Question

A $2\,kg$ block is placed over a $4\,kg$ block and both are placed on a smooth horizontal surface. The coefficient of friction between the blocks is $0.20$ . The acceleration of the two blocks if a horizontal force of $12\,N$ is applied to the upper block $(g = 10m{s^{ - 2}})$
A. $4\,m{s^{ - 2}},2\,m{s^{ - 2}}$
B. $2\,m{s^{ - 2}},2\,m{s^{ - 2}}$
C. $3\,m{s^{ - 2}},3\,m{s^{ - 2}}$
D. $4\,m{s^{ - 2}},1\,m{s^{ - 2}}$

Answer 1

Hint:In this type of question first we will draw the figure and mention all the forces acting on it and after resolving all the forces according to the question we can easily get the answer.
Here we have drawn all the forces and then using Newton's law of motion we have solved the equation for acceleration.

Formula used:
$f = ma$
Where, $f$ is the force, $m$ is the mass and $a$ is the acceleration.

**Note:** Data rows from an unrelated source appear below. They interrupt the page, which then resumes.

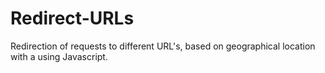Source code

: # Redirect-URLs
Redirection of requests to different URL's, based on geographical location with a using Javascript.
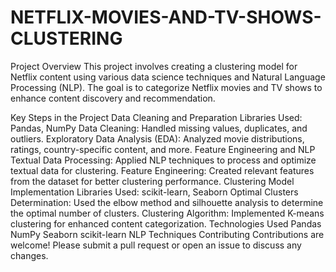 # NETFLIX-MOVIES-AND-TV-SHOWS-CLUSTERING
Project Overview
This project involves creating a clustering model for Netflix content using various data science techniques and Natural Language Processing (NLP). The goal is to categorize Netflix movies and TV shows to enhance content discovery and recommendation.

Key Steps in the Project
Data Cleaning and Preparation
Libraries Used: Pandas, NumPy
Data Cleaning: Handled missing values, duplicates, and outliers.
Exploratory Data Analysis (EDA): Analyzed movie distributions, ratings, country-specific content, and more.
Feature Engineering and NLP
Textual Data Processing: Applied NLP techniques to process and optimize textual data for clustering.
Feature Engineering: Created relevant features from the dataset for better clustering performance.
Clustering Model Implementation
Libraries Used: scikit-learn, Seaborn
Optimal Clusters Determination: Used the elbow method and silhouette analysis to determine the optimal number of clusters.
Clustering Algorithm: Implemented K-means clustering for enhanced content categorization.
Technologies Used
Pandas
NumPy
Seaborn
scikit-learn
NLP Techniques
Contributing
Contributions are welcome! Please submit a pull request or open an issue to discuss any changes.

Complete step by step answer:

At first let us consider block A, from Newton’s law of motion, we can say that,
$f = ma$
$\Rightarrow 12 - f = {m_A}a$ -----(1)
And now let us consider block B,
From Newton’s law of motion, we can say that,
$f = ma$
$\Rightarrow f = {m_B}a$ -----(2)
Now, adding equation (1) and (2)
$12 = ({m_A} + {m_B})a$
Now, substituting the values to find out the acceleration,
$12 = ({m_A} + {m_B})a \\
\Rightarrow 12 = 6a \\
\Rightarrow a = 2m{s^{ - 2}} \\ $
Now, putting the value of $a$ in equation (2)
$f = {m_B}a \\
\Rightarrow f = 4 \times 2 \\
\Rightarrow f = 8N \\ $
But we know that ${f_{\max }} = \mu \times {\rm N}$
Therefore, we can say that to move together without slipping, friction force required is $8N$ but maximum value of friction is $4N$. Therefore, our assumption is wrong that they will slip and,
$f = {f_{\max }} = 4N$
Therefore, for block A,
$12 - f = \dfrac{{{m_A}a}}{{{a_A}}}$
Now, substituting all the value,
$12 - f = \dfrac{{{m_A}a}}{{{a_A}}} \\
\Rightarrow 12 - 4 = 2{a_A} \\
\Rightarrow 8 = 2{a_A} \\
\Rightarrow {a_A} = 4m{s^{ - 2}} \\ $
Similarly for block B,
$f = {m_B}{a_B} \\
\Rightarrow 4 = 4{a_B} \\
\therefore {a_B} = 1m{s^{ - 2}} $
So, the acceleration of block A is $4\,m{s^{ - 2}}$ and block B is $1\,m{s^{ - 2}}$ .

Hence the correct option is D.

Note:Check if sliding is happening or not. Assume sliding is not happening and they are moving with an acceleration of $a$. Remember if ${f_{\max }} < f$ then the block will move with different acceleration in this case apply friction and calculate the acceleration.